Essentially you’re getting paid back to take that pain on. So there is no pain here that we’re taking on. So I don’t think we’ll be getting those two back two year payback type of assets anymore.
operator
Thank you Mr. Tale. Please rejoin the queue for more questions. Next question comes from the line of Arjun Balkushnan, an individual minister. Please go ahead.
Unidentified Participant
Hi Rahul. Thank you. Continuing on the acquisition pipeline, can you give any idea about is it going to be in the first, the first half of the second half?
Rahul Arora
No, that’s very, very like forward looking, price sensitive information. I can’t share that information. We are trying our best to close whatever we can this financial year.
Unidentified Participant
Okay.
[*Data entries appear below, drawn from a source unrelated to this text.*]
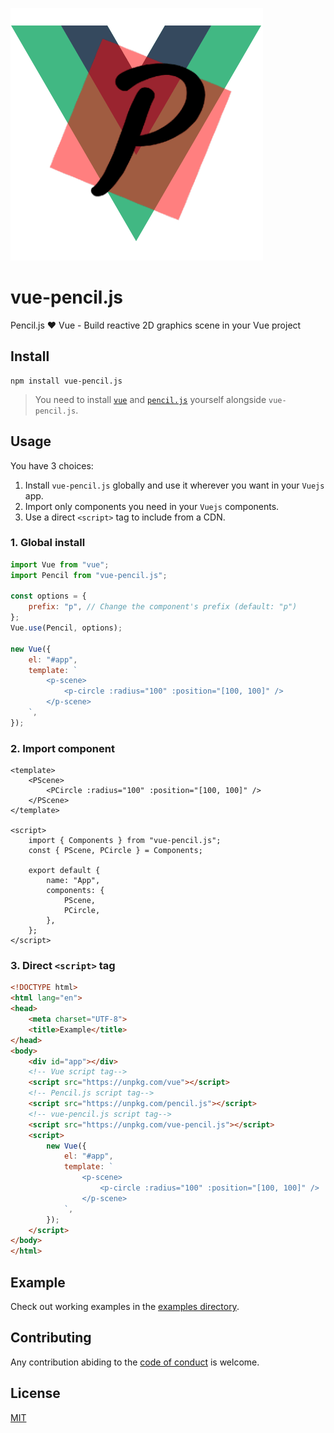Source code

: ![vue-pencil.js logo](media/logo.png)

# vue-pencil.js
Pencil.js ❤️ Vue - Build reactive 2D graphics scene in your Vue project


## Install

    npm install vue-pencil.js

> You need to install [`vue`](https://github.com/vuejs/vue) and [`pencil.js`](https://github.com/pencil-js/pencil.js) yourself alongside `vue-pencil.js`.


## Usage

You have 3 choices:
 1. Install `vue-pencil.js` globally and use it wherever you want in your `Vuejs` app.
 2. Import only components you need in your `Vuejs` components.
 3. Use a direct `<script>` tag to include from a CDN.

### 1. Global install

```js
import Vue from "vue";
import Pencil from "vue-pencil.js";

const options = {
    prefix: "p", // Change the component's prefix (default: "p")
};
Vue.use(Pencil, options);

new Vue({
    el: "#app",
    template: `
        <p-scene>
            <p-circle :radius="100" :position="[100, 100]" />
        </p-scene>
    `,
});
```

### 2. Import component

```vue
<template>
    <PScene>
        <PCircle :radius="100" :position="[100, 100]" />
    </PScene>
</template>

<script>
    import { Components } from "vue-pencil.js";
    const { PScene, PCircle } = Components;

    export default {
        name: "App",
        components: {
            PScene,
            PCircle,
        },
    };
</script>
```

### 3. Direct `<script>` tag

```html
<!DOCTYPE html>
<html lang="en">
<head>
    <meta charset="UTF-8">
    <title>Example</title>
</head>
<body>
    <div id="app"></div>
    <!-- Vue script tag-->
    <script src="https://unpkg.com/vue"></script>
    <!-- Pencil.js script tag-->
    <script src="https://unpkg.com/pencil.js"></script>
    <!-- vue-pencil.js script tag-->
    <script src="https://unpkg.com/vue-pencil.js"></script>
    <script>
        new Vue({
            el: "#app",
            template: `
                <p-scene>
                    <p-circle :radius="100" :position="[100, 100]" />
                </p-scene>
            `,
        });
    </script>
</body>
</html>
```


## Example

Check out working examples in the [examples directory](./examples).


## Contributing

Any contribution abiding to the [code of conduct](https://github.com/pencil-js/.github/blob/master/code_of_conduct.md) is welcome.


## License

[MIT](license)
Second question I had was the stock, I mean is very liquid in the market. I don’t know how much, I mean you care about the market but I’m not sure how much you care about the liquidity. But it’s highly liquid. I normally don’t, I don’t normally think about stocks. But this is, you know, today you can see the reaction has been quite, I mean the results have not been so bad for an adverse reaction. It’s all down to liquidity. Is there a possibility to consider a split to increase liquidity? Otherwise it’s very hard to acquire more shares without being careful.
Rahul Arora
Yeah, we’ve discussed this earlier at the board level as well. And the thought, thinking is fairly clear that how many slices the pie has doesn’t really affect the size of the pie. Right. MRF is a great example of a stock that was very expensive.
Unidentified Participant
I agree.
Rahul Arora
Again the management team and the board. Yeah. So the management team and the board are entirely focused on improving the quality of the business and focusing on the earnings and the revenue. You know what the stock price is and those kind of things are really what market determined. We don’t think of that as something in our control. Our focus is essentially on building a compelling learning company of meaningful scale. Yeah, we don’t really look at stock price and that kind of thing. Our focus is entirely on building a resilient business.
operator
Thank you ladies and gentlemen. Due to time constraints we have reached the end of question and answer session. I would now like to hand the conference over to Mr. Rahul Arora for closing comments.
Rahul Arora
Thank you so much for a wonderful earnings call. Look forward to your active participation subsequently as well. We appreciate all your thoughtful questions. You know your outside in perspective always helps us to learn and improve. I want to. I want to thank all our stakeholders for all the continuous support and respect. Our journey together has been quite remarkable. And looking forward to taking your confidence forward and supercharging the scale of this company. I look forward to your continued support, feedback and partnership mindset. Thank you so much.
operator
Thank you. On behalf of MPS limited. That concludes this conference. Thank you for joining us. You may now disconnect your lines.